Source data
↓

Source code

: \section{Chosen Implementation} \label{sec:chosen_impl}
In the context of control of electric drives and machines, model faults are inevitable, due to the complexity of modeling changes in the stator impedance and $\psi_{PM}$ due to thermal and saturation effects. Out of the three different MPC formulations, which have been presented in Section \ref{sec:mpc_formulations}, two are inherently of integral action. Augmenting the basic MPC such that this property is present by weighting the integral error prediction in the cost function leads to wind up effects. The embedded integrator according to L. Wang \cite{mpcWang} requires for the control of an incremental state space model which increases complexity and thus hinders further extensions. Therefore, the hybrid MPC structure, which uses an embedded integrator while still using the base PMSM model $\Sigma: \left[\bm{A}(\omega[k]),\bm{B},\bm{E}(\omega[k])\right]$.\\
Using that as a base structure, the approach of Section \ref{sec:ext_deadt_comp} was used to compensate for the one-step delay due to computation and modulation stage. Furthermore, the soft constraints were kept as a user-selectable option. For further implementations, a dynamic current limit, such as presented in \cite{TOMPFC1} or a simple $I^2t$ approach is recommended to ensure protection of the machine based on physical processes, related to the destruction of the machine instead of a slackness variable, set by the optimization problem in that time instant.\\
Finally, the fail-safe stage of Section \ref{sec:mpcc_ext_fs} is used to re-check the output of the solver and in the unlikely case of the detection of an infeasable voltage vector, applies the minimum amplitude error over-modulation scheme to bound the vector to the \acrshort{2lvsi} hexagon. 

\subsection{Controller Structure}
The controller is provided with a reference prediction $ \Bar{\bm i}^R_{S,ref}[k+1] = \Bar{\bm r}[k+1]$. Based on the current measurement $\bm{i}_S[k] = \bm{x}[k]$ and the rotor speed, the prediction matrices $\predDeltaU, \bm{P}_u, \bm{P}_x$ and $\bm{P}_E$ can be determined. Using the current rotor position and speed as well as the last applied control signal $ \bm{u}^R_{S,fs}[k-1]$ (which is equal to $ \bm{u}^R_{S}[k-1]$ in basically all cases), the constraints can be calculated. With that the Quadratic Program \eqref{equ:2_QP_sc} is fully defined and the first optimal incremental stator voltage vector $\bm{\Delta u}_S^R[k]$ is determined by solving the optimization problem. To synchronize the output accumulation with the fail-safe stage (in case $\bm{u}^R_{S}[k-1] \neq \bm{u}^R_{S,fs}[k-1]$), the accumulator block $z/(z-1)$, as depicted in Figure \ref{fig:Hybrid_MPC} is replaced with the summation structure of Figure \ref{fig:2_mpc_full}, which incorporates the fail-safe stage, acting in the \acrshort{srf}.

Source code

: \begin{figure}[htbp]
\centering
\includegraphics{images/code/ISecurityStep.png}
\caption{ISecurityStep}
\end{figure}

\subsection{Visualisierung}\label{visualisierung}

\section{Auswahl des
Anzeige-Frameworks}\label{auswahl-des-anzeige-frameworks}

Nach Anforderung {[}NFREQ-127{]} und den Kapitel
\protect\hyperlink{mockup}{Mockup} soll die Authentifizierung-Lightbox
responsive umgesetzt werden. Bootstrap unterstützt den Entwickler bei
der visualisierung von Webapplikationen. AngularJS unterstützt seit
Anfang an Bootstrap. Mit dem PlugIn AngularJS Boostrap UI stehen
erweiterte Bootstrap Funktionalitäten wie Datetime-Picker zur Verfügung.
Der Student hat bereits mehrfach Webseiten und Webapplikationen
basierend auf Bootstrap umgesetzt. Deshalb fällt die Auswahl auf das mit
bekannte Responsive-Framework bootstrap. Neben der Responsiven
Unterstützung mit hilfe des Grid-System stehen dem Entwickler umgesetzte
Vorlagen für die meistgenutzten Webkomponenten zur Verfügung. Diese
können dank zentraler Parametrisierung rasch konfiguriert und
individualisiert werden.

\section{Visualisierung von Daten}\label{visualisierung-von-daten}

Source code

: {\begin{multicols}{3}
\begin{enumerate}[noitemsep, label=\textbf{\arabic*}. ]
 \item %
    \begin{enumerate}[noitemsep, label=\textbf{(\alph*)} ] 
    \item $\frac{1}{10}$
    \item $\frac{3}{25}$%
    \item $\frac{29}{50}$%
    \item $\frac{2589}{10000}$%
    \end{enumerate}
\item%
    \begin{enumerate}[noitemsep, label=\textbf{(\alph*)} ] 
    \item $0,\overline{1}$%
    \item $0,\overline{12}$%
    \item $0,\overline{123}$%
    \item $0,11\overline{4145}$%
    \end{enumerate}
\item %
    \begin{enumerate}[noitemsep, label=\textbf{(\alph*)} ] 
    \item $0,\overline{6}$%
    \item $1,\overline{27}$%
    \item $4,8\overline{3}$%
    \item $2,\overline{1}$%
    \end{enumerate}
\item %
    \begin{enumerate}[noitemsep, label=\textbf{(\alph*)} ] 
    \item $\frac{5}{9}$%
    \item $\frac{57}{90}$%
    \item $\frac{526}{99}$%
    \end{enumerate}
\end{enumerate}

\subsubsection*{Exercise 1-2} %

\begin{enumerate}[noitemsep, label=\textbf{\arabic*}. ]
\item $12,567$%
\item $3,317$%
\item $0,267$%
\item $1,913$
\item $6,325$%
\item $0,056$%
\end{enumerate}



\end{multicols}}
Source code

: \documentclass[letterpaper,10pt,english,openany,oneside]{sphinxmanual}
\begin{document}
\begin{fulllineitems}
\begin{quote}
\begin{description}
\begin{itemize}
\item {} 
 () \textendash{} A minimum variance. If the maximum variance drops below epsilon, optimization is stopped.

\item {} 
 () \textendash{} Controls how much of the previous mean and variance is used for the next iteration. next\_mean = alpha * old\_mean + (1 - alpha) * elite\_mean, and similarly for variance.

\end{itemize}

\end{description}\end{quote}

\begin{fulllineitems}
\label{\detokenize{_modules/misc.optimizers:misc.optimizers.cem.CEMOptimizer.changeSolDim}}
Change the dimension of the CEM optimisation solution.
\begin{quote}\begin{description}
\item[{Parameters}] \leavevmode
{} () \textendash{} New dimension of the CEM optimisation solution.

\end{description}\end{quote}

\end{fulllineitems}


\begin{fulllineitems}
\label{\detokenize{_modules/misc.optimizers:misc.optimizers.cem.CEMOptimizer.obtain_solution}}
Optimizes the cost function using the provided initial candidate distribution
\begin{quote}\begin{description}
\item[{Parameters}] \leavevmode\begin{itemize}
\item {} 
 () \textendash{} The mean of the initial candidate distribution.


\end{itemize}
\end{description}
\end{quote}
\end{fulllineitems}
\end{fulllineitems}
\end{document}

↑

- WORK INSTRUCTION -
Nothing added, nothing dropped: copy the data above.

- SOLVED PROBLEM -
Source code

: \section{Chosen Implementation} \label{sec:chosen_impl}
In the context of control of electric drives and machines, model faults are inevitable, due to the complexity of modeling changes in the stator impedance and $\psi_{PM}$ due to thermal and saturation effects. Out of the three different MPC formulations, which have been presented in Section \ref{sec:mpc_formulations}, two are inherently of integral action. Augmenting the basic MPC such that this property is present by weighting the integral error prediction in the cost function leads to wind up effects. The embedded integrator according to L. Wang \cite{mpcWang} requires for the control of an incremental state space model which increases complexity and thus hinders further extensions. Therefore, the hybrid MPC structure, which uses an embedded integrator while still using the base PMSM model $\Sigma: \left[\bm{A}(\omega[k]),\bm{B},\bm{E}(\omega[k])\right]$.\\
Using that as a base structure, the approach of Section \ref{sec:ext_deadt_comp} was used to compensate for the one-step delay due to computation and modulation stage. Furthermore, the soft constraints were kept as a user-selectable option. For further implementations, a dynamic current limit, such as presented in \cite{TOMPFC1} or a simple $I^2t$ approach is recommended to ensure protection of the machine based on physical processes, related to the destruction of the machine instead of a slackness variable, set by the optimization problem in that time instant.\\
Finally, the fail-safe stage of Section \ref{sec:mpcc_ext_fs} is used to re-check the output of the solver and in the unlikely case of the detection of an infeasable voltage vector, applies the minimum amplitude error over-modulation scheme to bound the vector to the \acrshort{2lvsi} hexagon. 

\subsection{Controller Structure}
The controller is provided with a reference prediction $ \Bar{\bm i}^R_{S,ref}[k+1] = \Bar{\bm r}[k+1]$. Based on the current measurement $\bm{i}_S[k] = \bm{x}[k]$ and the rotor speed, the prediction matrices $\predDeltaU, \bm{P}_u, \bm{P}_x$ and $\bm{P}_E$ can be determined. Using the current rotor position and speed as well as the last applied control signal $ \bm{u}^R_{S,fs}[k-1]$ (which is equal to $ \bm{u}^R_{S}[k-1]$ in basically all cases), the constraints can be calculated. With that the Quadratic Program \eqref{equ:2_QP_sc} is fully defined and the first optimal incremental stator voltage vector $\bm{\Delta u}_S^R[k]$ is determined by solving the optimization problem. To synchronize the output accumulation with the fail-safe stage (in case $\bm{u}^R_{S}[k-1] \neq \bm{u}^R_{S,fs}[k-1]$), the accumulator block $z/(z-1)$, as depicted in Figure \ref{fig:Hybrid_MPC} is replaced with the summation structure of Figure \ref{fig:2_mpc_full}, which incorporates the fail-safe stage, acting in the \acrshort{srf}.

Source code

: \begin{figure}[htbp]
\centering
\includegraphics{images/code/ISecurityStep.png}
\caption{ISecurityStep}
\end{figure}

\subsection{Visualisierung}\label{visualisierung}

\section{Auswahl des
Anzeige-Frameworks}\label{auswahl-des-anzeige-frameworks}

Nach Anforderung {[}NFREQ-127{]} und den Kapitel
\protect\hyperlink{mockup}{Mockup} soll die Authentifizierung-Lightbox
responsive umgesetzt werden. Bootstrap unterstützt den Entwickler bei
der visualisierung von Webapplikationen. AngularJS unterstützt seit
Anfang an Bootstrap. Mit dem PlugIn AngularJS Boostrap UI stehen
erweiterte Bootstrap Funktionalitäten wie Datetime-Picker zur Verfügung.
Der Student hat bereits mehrfach Webseiten und Webapplikationen
basierend auf Bootstrap umgesetzt. Deshalb fällt die Auswahl auf das mit
bekannte Responsive-Framework bootstrap. Neben der Responsiven
Unterstützung mit hilfe des Grid-System stehen dem Entwickler umgesetzte
Vorlagen für die meistgenutzten Webkomponenten zur Verfügung. Diese
können dank zentraler Parametrisierung rasch konfiguriert und
individualisiert werden.

\section{Visualisierung von Daten}\label{visualisierung-von-daten}

Source code

: {\begin{multicols}{3}
\begin{enumerate}[noitemsep, label=\textbf{\arabic*}. ]
 \item %
    \begin{enumerate}[noitemsep, label=\textbf{(\alph*)} ] 
    \item $\frac{1}{10}$
    \item $\frac{3}{25}$%
    \item $\frac{29}{50}$%
    \item $\frac{2589}{10000}$%
    \end{enumerate}
\item%
    \begin{enumerate}[noitemsep, label=\textbf{(\alph*)} ] 
    \item $0,\overline{1}$%
    \item $0,\overline{12}$%
    \item $0,\overline{123}$%
    \item $0,11\overline{4145}$%
    \end{enumerate}
\item %
    \begin{enumerate}[noitemsep, label=\textbf{(\alph*)} ] 
    \item $0,\overline{6}$%
    \item $1,\overline{27}$%
    \item $4,8\overline{3}$%
    \item $2,\overline{1}$%
    \end{enumerate}
\item %
    \begin{enumerate}[noitemsep, label=\textbf{(\alph*)} ] 
    \item $\frac{5}{9}$%
    \item $\frac{57}{90}$%
    \item $\frac{526}{99}$%
    \end{enumerate}
\end{enumerate}

\subsubsection*{Exercise 1-2} %

\begin{enumerate}[noitemsep, label=\textbf{\arabic*}. ]
\item $12,567$%
\item $3,317$%
\item $0,267$%
\item $1,913$
\item $6,325$%
\item $0,056$%
\end{enumerate}



\end{multicols}}
Source code

: \documentclass[letterpaper,10pt,english,openany,oneside]{sphinxmanual}
\begin{document}
\begin{fulllineitems}
\begin{quote}
\begin{description}
\begin{itemize}
\item {} 
 () \textendash{} A minimum variance. If the maximum variance drops below epsilon, optimization is stopped.

\item {} 
 () \textendash{} Controls how much of the previous mean and variance is used for the next iteration. next\_mean = alpha * old\_mean + (1 - alpha) * elite\_mean, and similarly for variance.

\end{itemize}

\end{description}\end{quote}

\begin{fulllineitems}
\label{\detokenize{_modules/misc.optimizers:misc.optimizers.cem.CEMOptimizer.changeSolDim}}
Change the dimension of the CEM optimisation solution.
\begin{quote}\begin{description}
\item[{Parameters}] \leavevmode
{} () \textendash{} New dimension of the CEM optimisation solution.

\end{description}\end{quote}

\end{fulllineitems}


\begin{fulllineitems}
\label{\detokenize{_modules/misc.optimizers:misc.optimizers.cem.CEMOptimizer.obtain_solution}}
Optimizes the cost function using the provided initial candidate distribution
\begin{quote}\begin{description}
\item[{Parameters}] \leavevmode\begin{itemize}
\item {} 
 () \textendash{} The mean of the initial candidate distribution.


\end{itemize}
\end{description}
\end{quote}
\end{fulllineitems}
\end{fulllineitems}
\end{document}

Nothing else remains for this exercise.